> [WHAT IS NEEDED] Where the line containing "of the presentation" appears, end your copy; everything from the first line of the records below up to and including it must be reproduced exactly.

> [RECORDS SHOWN]
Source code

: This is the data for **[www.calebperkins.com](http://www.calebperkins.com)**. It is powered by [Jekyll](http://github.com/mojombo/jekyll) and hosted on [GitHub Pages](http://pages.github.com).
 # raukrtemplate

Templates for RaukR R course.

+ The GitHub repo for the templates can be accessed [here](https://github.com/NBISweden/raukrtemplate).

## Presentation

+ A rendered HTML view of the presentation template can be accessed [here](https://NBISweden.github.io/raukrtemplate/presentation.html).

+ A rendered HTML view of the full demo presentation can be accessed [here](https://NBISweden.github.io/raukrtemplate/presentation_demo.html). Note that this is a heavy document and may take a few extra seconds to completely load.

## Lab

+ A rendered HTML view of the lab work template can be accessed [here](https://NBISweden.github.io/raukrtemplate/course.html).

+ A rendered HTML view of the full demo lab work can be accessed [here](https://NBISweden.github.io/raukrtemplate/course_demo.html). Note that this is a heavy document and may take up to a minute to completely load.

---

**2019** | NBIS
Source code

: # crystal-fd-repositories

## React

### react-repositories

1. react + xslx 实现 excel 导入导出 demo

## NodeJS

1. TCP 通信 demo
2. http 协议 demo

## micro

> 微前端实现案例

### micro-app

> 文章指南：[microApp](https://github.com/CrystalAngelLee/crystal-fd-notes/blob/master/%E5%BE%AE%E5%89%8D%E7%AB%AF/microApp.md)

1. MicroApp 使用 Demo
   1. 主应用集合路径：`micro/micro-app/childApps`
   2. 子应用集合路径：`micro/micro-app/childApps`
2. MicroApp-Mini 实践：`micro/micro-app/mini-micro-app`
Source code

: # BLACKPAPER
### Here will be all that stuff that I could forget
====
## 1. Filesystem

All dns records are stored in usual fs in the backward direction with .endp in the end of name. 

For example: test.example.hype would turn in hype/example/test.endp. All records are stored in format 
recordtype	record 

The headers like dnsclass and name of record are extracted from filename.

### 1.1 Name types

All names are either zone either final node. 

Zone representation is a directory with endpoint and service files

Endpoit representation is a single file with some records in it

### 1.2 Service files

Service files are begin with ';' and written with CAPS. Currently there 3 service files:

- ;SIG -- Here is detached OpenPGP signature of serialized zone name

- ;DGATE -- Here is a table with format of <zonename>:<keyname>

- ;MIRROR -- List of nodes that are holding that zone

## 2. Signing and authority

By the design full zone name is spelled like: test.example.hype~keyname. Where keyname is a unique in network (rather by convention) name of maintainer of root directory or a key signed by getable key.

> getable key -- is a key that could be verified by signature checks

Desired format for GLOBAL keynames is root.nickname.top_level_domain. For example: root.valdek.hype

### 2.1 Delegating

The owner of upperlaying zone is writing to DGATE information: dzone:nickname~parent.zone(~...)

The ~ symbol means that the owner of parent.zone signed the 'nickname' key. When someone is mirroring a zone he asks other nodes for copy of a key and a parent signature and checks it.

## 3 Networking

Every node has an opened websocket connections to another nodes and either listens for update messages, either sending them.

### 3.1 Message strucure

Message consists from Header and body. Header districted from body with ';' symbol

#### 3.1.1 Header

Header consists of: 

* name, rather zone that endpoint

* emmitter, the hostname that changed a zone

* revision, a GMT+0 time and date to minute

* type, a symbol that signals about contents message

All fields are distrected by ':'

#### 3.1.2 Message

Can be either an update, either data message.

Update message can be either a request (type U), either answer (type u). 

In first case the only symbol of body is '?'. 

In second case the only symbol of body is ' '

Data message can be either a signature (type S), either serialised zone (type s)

> [SOLUTION TO THE PROBLEM]
Source code

: This is the data for **[www.calebperkins.com](http://www.calebperkins.com)**. It is powered by [Jekyll](http://github.com/mojombo/jekyll) and hosted on [GitHub Pages](http://pages.github.com).
 # raukrtemplate

Templates for RaukR R course.

+ The GitHub repo for the templates can be accessed [here](https://github.com/NBISweden/raukrtemplate).

## Presentation

+ A rendered HTML view of the presentation template can be accessed [here](https://NBISweden.github.io/raukrtemplate/presentation.html).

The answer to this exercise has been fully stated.